┌────────

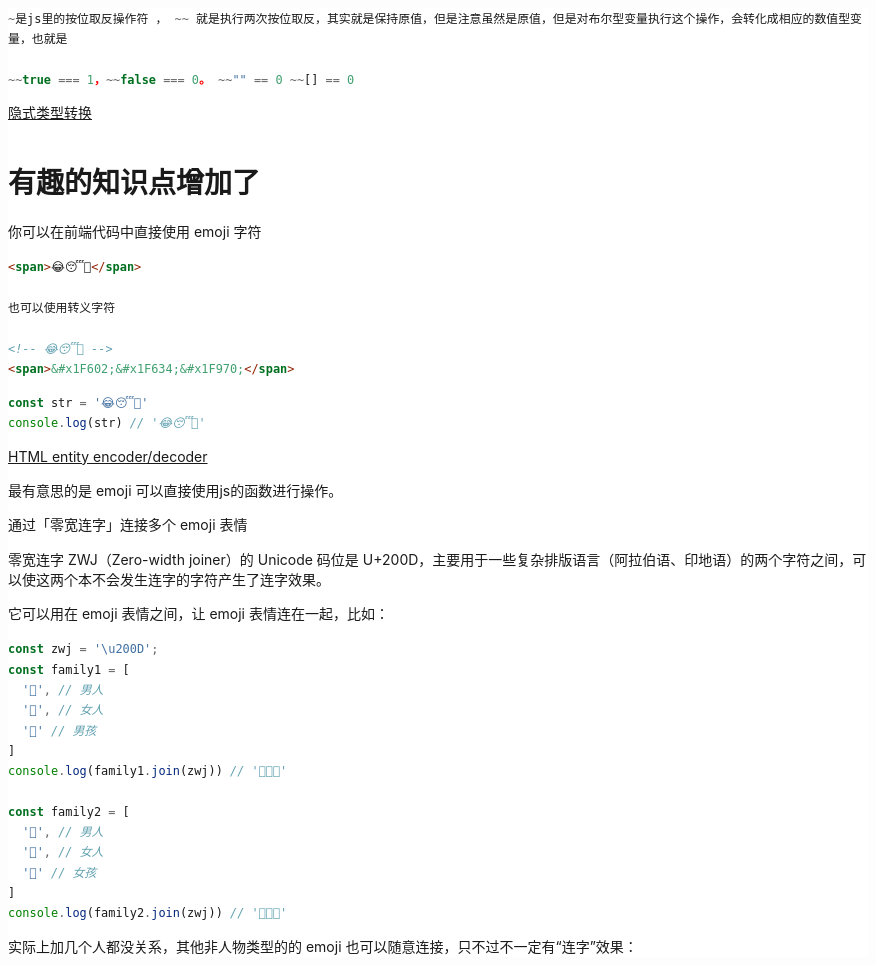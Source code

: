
 ```js
~是js里的按位取反操作符 ， ~~ 就是执行两次按位取反，其实就是保持原值，但是注意虽然是原值，但是对布尔型变量执行这个操作，会转化成相应的数值型变量，也就是

~~true === 1，~~false === 0。 ~~"" == 0 ~~[] == 0

```
[隐式类型转换](https://www.yuque.com/muliminty/qxcv4o/lsgrni#nSmGq)

# 有趣的知识点增加了

你可以在前端代码中直接使用 emoji 字符

```html
<span>😂😴🥰</span>

也可以使用转义字符

<!-- 😂😴🥰 -->
<span>&#x1F602;&#x1F634;&#x1F970;</span>
```

```js
const str = '😂😴🥰'
console.log(str) // '😂😴🥰'
```
[HTML entity encoder/decoder](https://mothereff.in/html-entities#%26%23x1F602%3B%26%23x1F634%3B%26%23x1F970)

最有意思的是 emoji 可以直接使用js的函数进行操作。

通过「零宽连字」连接多个 emoji 表情

零宽连字 ZWJ（Zero-width joiner）的 Unicode 码位是 U+200D，主要用于一些复杂排版语言（阿拉伯语、印地语）的两个字符之间，可以使这两个本不会发生连字的字符产生了连字效果。

它可以用在 emoji 表情之间，让 emoji 表情连在一起，比如：

```js
const zwj = '\u200D';
const family1 = [
  '👨', // 男人
  '👩', // 女人
  '👦' // 男孩
]
console.log(family1.join(zwj)) // '👨‍👩‍👦'

const family2 = [
  '👨', // 男人
  '👩', // 女人
  '👦' // 女孩
]
console.log(family2.join(zwj)) // '👨‍👩‍👦'
```

实际上加几个人都没关系，其他非人物类型的的 emoji 也可以随意连接，只不过不一定有“连字”效果：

└────────

* Work required *
Every entry must be written out exactly, with all pictures left out.

* Answer to this exercise *
Source code

:
 ```js
~是js里的按位取反操作符 ， ~~ 就是执行两次按位取反，其实就是保持原值，但是注意虽然是原值，但是对布尔型变量执行这个操作，会转化成相应的数值型变量，也就是

~~true === 1，~~false === 0。 ~~"" == 0 ~~[] == 0

```
[隐式类型转换](https://www.yuque.com/muliminty/qxcv4o/lsgrni#nSmGq)

# 有趣的知识点增加了

你可以在前端代码中直接使用 emoji 字符

```html
<span>😂😴🥰</span>

也可以使用转义字符

<!-- 😂😴🥰 -->
<span>&#x1F602;&#x1F634;&#x1F970;</span>
```

```js
const str = '😂😴🥰'
console.log(str) // '😂😴🥰'
```
[HTML entity encoder/decoder](https://mothereff.in/html-entities#%26%23x1F602%3B%26%23x1F634%3B%26%23x1F970)

最有意思的是 emoji 可以直接使用js的函数进行操作。

通过「零宽连字」连接多个 emoji 表情

零宽连字 ZWJ（Zero-width joiner）的 Unicode 码位是 U+200D，主要用于一些复杂排版语言（阿拉伯语、印地语）的两个字符之间，可以使这两个本不会发生连字的字符产生了连字效果。

它可以用在 emoji 表情之间，让 emoji 表情连在一起，比如：

```js
const zwj = '\u200D';
const family1 = [
  '👨', // 男人
  '👩', // 女人
  '👦' // 男孩
]
console.log(family1.join(zwj)) // '👨‍👩‍👦'

const family2 = [
  '👨', // 男人
  '👩', // 女人
  '👦' // 女孩
]
console.log(family2.join(zwj)) // '👨‍👩‍👦'
```

实际上加几个人都没关系，其他非人物类型的的 emoji 也可以随意连接，只不过不一定有“连字”效果：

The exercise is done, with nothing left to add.